ACTIVITY:
Could you filter the records below and keep only the lines with the word "inheritance"?

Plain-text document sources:
--
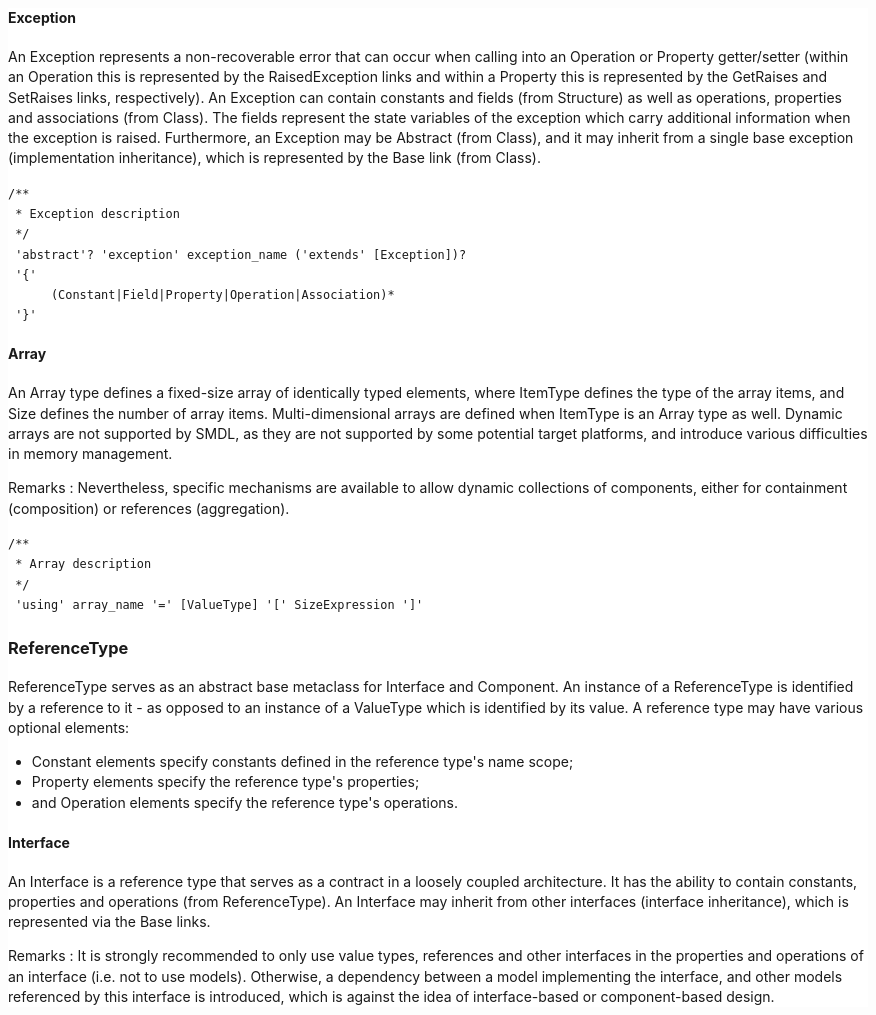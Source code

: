 
#### Exception
An Exception represents a non-recoverable error that can occur when calling into an Operation or Property getter/setter (within an Operation this is represented by the RaisedException links and within a Property this is represented by the GetRaises and SetRaises links, respectively).
An Exception can contain constants and fields (from Structure) as well as operations, properties and associations (from Class). The fields represent the state variables of the exception which carry additional information when the exception is raised.
Furthermore, an Exception may be Abstract (from Class), and it may inherit from a single base exception (implementation inheritance), which is represented by the Base link (from Class).
```xsmpcat
/**
 * Exception description
 */
 'abstract'? 'exception' exception_name ('extends' [Exception])?
 '{'
      (Constant|Field|Property|Operation|Association)*
 '}'
```
#### Array
An Array type defines a fixed-size array of identically typed elements, where ItemType defines the type of the array items, and Size defines the number of array items.
Multi-dimensional arrays are defined when ItemType is an Array type as well.
Dynamic arrays are not supported by SMDL, as they are not supported by some potential target platforms, and introduce various difficulties in memory management. 

 Remarks 
  : Nevertheless, specific mechanisms are available to allow dynamic collections of components, either for containment (composition) or references (aggregation). 

```xsmpcat
/**
 * Array description
 */
 'using' array_name '=' [ValueType] '[' SizeExpression ']'
```
### ReferenceType

ReferenceType serves as an abstract base metaclass for Interface and Component. An instance of a ReferenceType is identified by a reference to it - as opposed to an instance of a ValueType which is identified by its value. A reference type may have various optional elements: 
 - Constant elements specify constants defined in the reference type's name scope;
 - Property elements specify the reference type's properties; 
 -  and Operation elements specify the reference type's operations. 


#### Interface
An Interface is a reference type that serves as a contract in a loosely coupled architecture. It has the ability to contain constants, properties and operations (from ReferenceType). An Interface may inherit from other interfaces (interface inheritance), which is represented via the Base links.

 Remarks 
  :  It is strongly recommended to only use value types, references and other interfaces in the properties and operations of an interface (i.e. not to use models). Otherwise, a dependency between a model implementing the interface, and other models referenced by this interface is introduced, which is against the idea of interface-based or component-based design. 
           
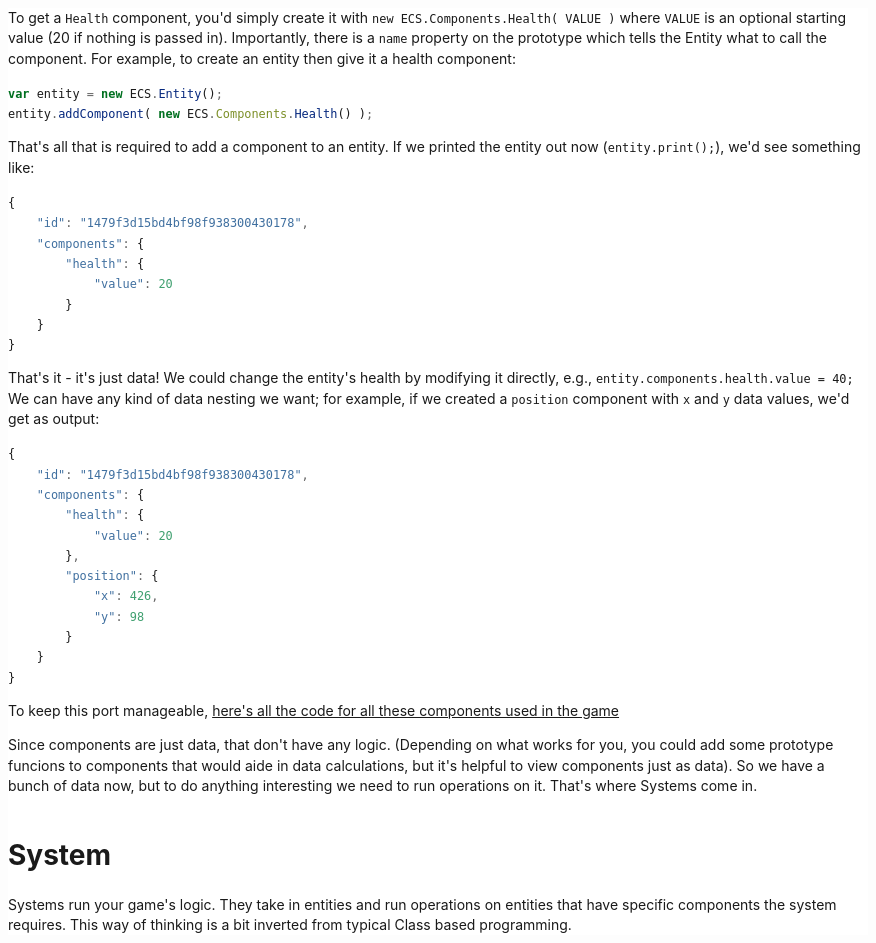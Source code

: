 To get a `Health` component, you'd simply create it with `new ECS.Components.Health( VALUE )` where `VALUE` is an optional starting value (20 if nothing is passed in). Importantly, there is a `name` property on the prototype which tells the Entity what to call the component. For example, to create an entity then give it a health component:

```js
var entity = new ECS.Entity();
entity.addComponent( new ECS.Components.Health() );
```

That's all that is required to add a component to an entity. If we printed the entity out now (`entity.print();`), we'd see something like:

```js
{
    "id": "1479f3d15bd4bf98f938300430178",
    "components": {
        "health": {
            "value": 20
        }
    }
}
```

That's it - it's just data! We could change the entity's health by modifying it directly, e.g., `entity.components.health.value = 40;` We can have any kind of data nesting we want; for example, if we created a `position` component with `x` and `y` data values, we'd get as output:

```js
{
    "id": "1479f3d15bd4bf98f938300430178",
    "components": {
        "health": {
            "value": 20
        },
        "position": {
            "x": 426,
            "y": 98
        }
    }
}
```

To keep this port manageable, [here's all the code for all these components used in the game](https://github.com/erikhazzard/RectangleEater/blob/master/scripts/Components.js)

Since components are just data, that don't have any logic.
(Depending on what works for you, you could add some prototype funcions to components that would aide in data calculations, but it's helpful to view components just as data). So we have a bunch of data now, but to do anything interesting we need to run operations on it. That's where Systems come in.

# System

Systems run your game's logic. They take in entities and run operations on entities that have specific components the system requires. This way of thinking is a bit inverted from typical Class based programming.
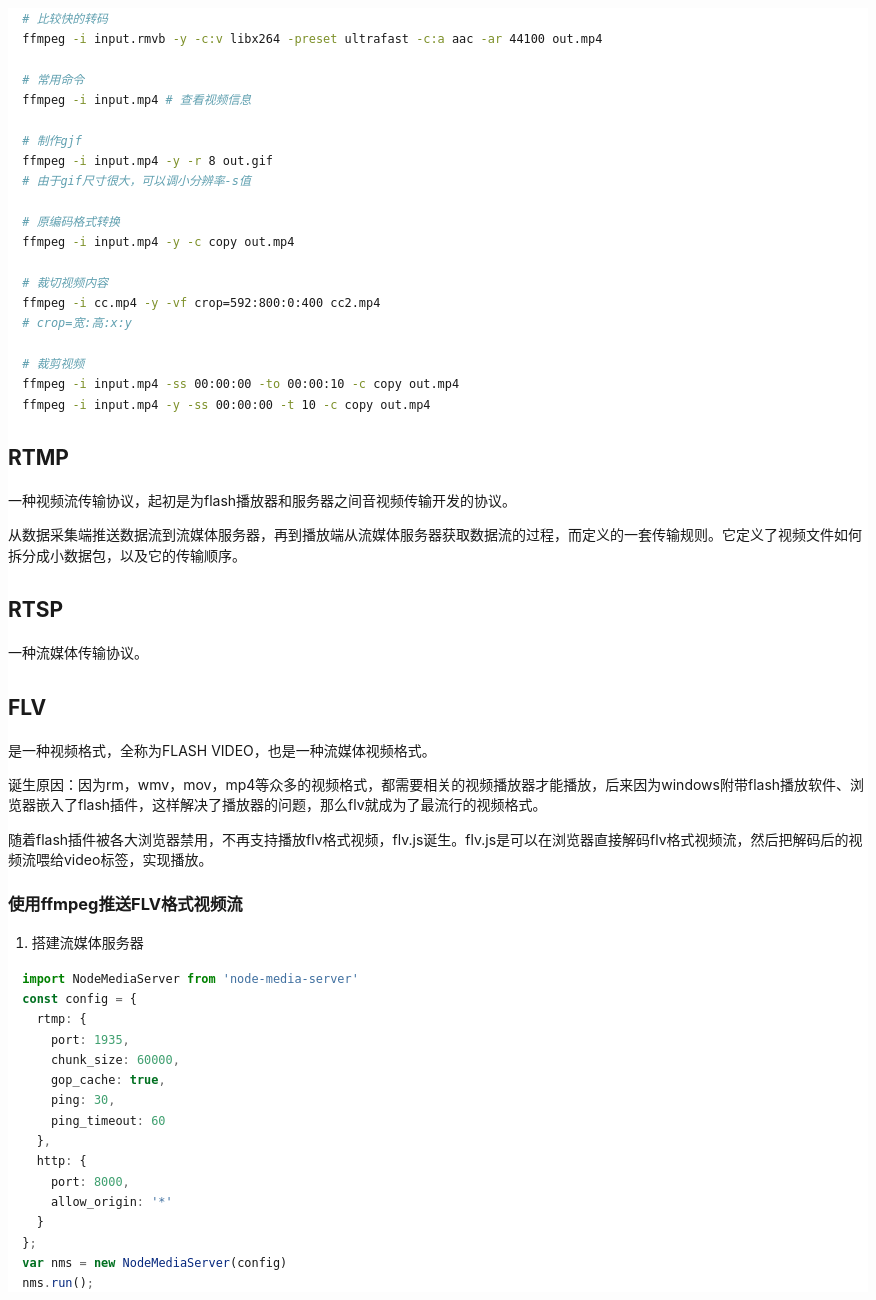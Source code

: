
 ```sh
  # 比较快的转码
  ffmpeg -i input.rmvb -y -c:v libx264 -preset ultrafast -c:a aac -ar 44100 out.mp4

  # 常用命令
  ffmpeg -i input.mp4 # 查看视频信息
  
  # 制作gjf
  ffmpeg -i input.mp4 -y -r 8 out.gif
  # 由于gif尺寸很大，可以调小分辨率-s值
  
  # 原编码格式转换
  ffmpeg -i input.mp4 -y -c copy out.mp4
  
  # 裁切视频内容
  ffmpeg -i cc.mp4 -y -vf crop=592:800:0:400 cc2.mp4
  # crop=宽:高:x:y

  # 裁剪视频
  ffmpeg -i input.mp4 -ss 00:00:00 -to 00:00:10 -c copy out.mp4
  ffmpeg -i input.mp4 -y -ss 00:00:00 -t 10 -c copy out.mp4
```

## RTMP
一种视频流传输协议，起初是为flash播放器和服务器之间音视频传输开发的协议。

从数据采集端推送数据流到流媒体服务器，再到播放端从流媒体服务器获取数据流的过程，而定义的一套传输规则。它定义了视频文件如何拆分成小数据包，以及它的传输顺序。

## RTSP
一种流媒体传输协议。

## FLV
是一种视频格式，全称为FLASH VIDEO，也是一种流媒体视频格式。

诞生原因：因为rm，wmv，mov，mp4等众多的视频格式，都需要相关的视频播放器才能播放，后来因为windows附带flash播放软件、浏览器嵌入了flash插件，这样解决了播放器的问题，那么flv就成为了最流行的视频格式。

随着flash插件被各大浏览器禁用，不再支持播放flv格式视频，flv.js诞生。flv.js是可以在浏览器直接解码flv格式视频流，然后把解码后的视频流喂给video标签，实现播放。

### 使用ffmpeg推送FLV格式视频流
1. 搭建流媒体服务器
```ts
  import NodeMediaServer from 'node-media-server'
  const config = {
    rtmp: {
      port: 1935,
      chunk_size: 60000,
      gop_cache: true,
      ping: 30,
      ping_timeout: 60
    },
    http: {
      port: 8000,
      allow_origin: '*'
    }
  };
  var nms = new NodeMediaServer(config)
  nms.run();
```
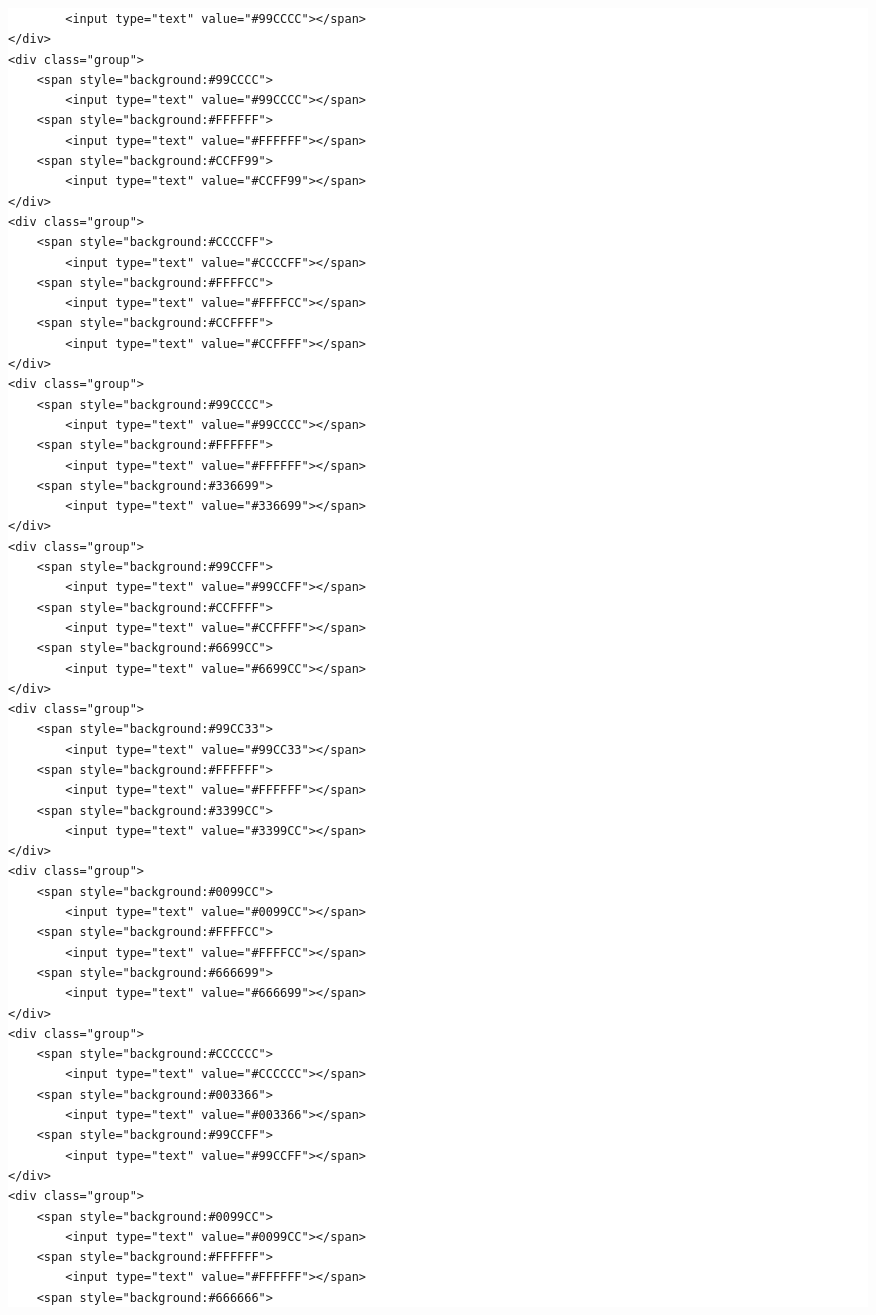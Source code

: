             <input type="text" value="#99CCCC"></span>
    </div>
    <div class="group">
        <span style="background:#99CCCC">
            <input type="text" value="#99CCCC"></span>
        <span style="background:#FFFFFF">
            <input type="text" value="#FFFFFF"></span>
        <span style="background:#CCFF99">
            <input type="text" value="#CCFF99"></span>
    </div>
    <div class="group">
        <span style="background:#CCCCFF">
            <input type="text" value="#CCCCFF"></span>
        <span style="background:#FFFFCC">
            <input type="text" value="#FFFFCC"></span>
        <span style="background:#CCFFFF">
            <input type="text" value="#CCFFFF"></span>
    </div>
    <div class="group">
        <span style="background:#99CCCC">
            <input type="text" value="#99CCCC"></span>
        <span style="background:#FFFFFF">
            <input type="text" value="#FFFFFF"></span>
        <span style="background:#336699">
            <input type="text" value="#336699"></span>
    </div>
    <div class="group">
        <span style="background:#99CCFF">
            <input type="text" value="#99CCFF"></span>
        <span style="background:#CCFFFF">
            <input type="text" value="#CCFFFF"></span>
        <span style="background:#6699CC">
            <input type="text" value="#6699CC"></span>
    </div>
    <div class="group">
        <span style="background:#99CC33">
            <input type="text" value="#99CC33"></span>
        <span style="background:#FFFFFF">
            <input type="text" value="#FFFFFF"></span>
        <span style="background:#3399CC">
            <input type="text" value="#3399CC"></span>
    </div>
    <div class="group">
        <span style="background:#0099CC">
            <input type="text" value="#0099CC"></span>
        <span style="background:#FFFFCC">
            <input type="text" value="#FFFFCC"></span>
        <span style="background:#666699">
            <input type="text" value="#666699"></span>
    </div>
    <div class="group">
        <span style="background:#CCCCCC">
            <input type="text" value="#CCCCCC"></span>
        <span style="background:#003366">
            <input type="text" value="#003366"></span>
        <span style="background:#99CCFF">
            <input type="text" value="#99CCFF"></span>
    </div>
    <div class="group">
        <span style="background:#0099CC">
            <input type="text" value="#0099CC"></span>
        <span style="background:#FFFFFF">
            <input type="text" value="#FFFFFF"></span>
        <span style="background:#666666">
--
EXERCISE OUTPUT:
Furthermore, an Exception may be Abstract (from Class), and it may inherit from a single base exception (implementation inheritance), which is represented by the Base link (from Class).
An Interface is a reference type that serves as a contract in a loosely coupled architecture. It has the ability to contain constants, properties and operations (from ReferenceType). An Interface may inherit from other interfaces (interface inheritance), which is represented via the Base links.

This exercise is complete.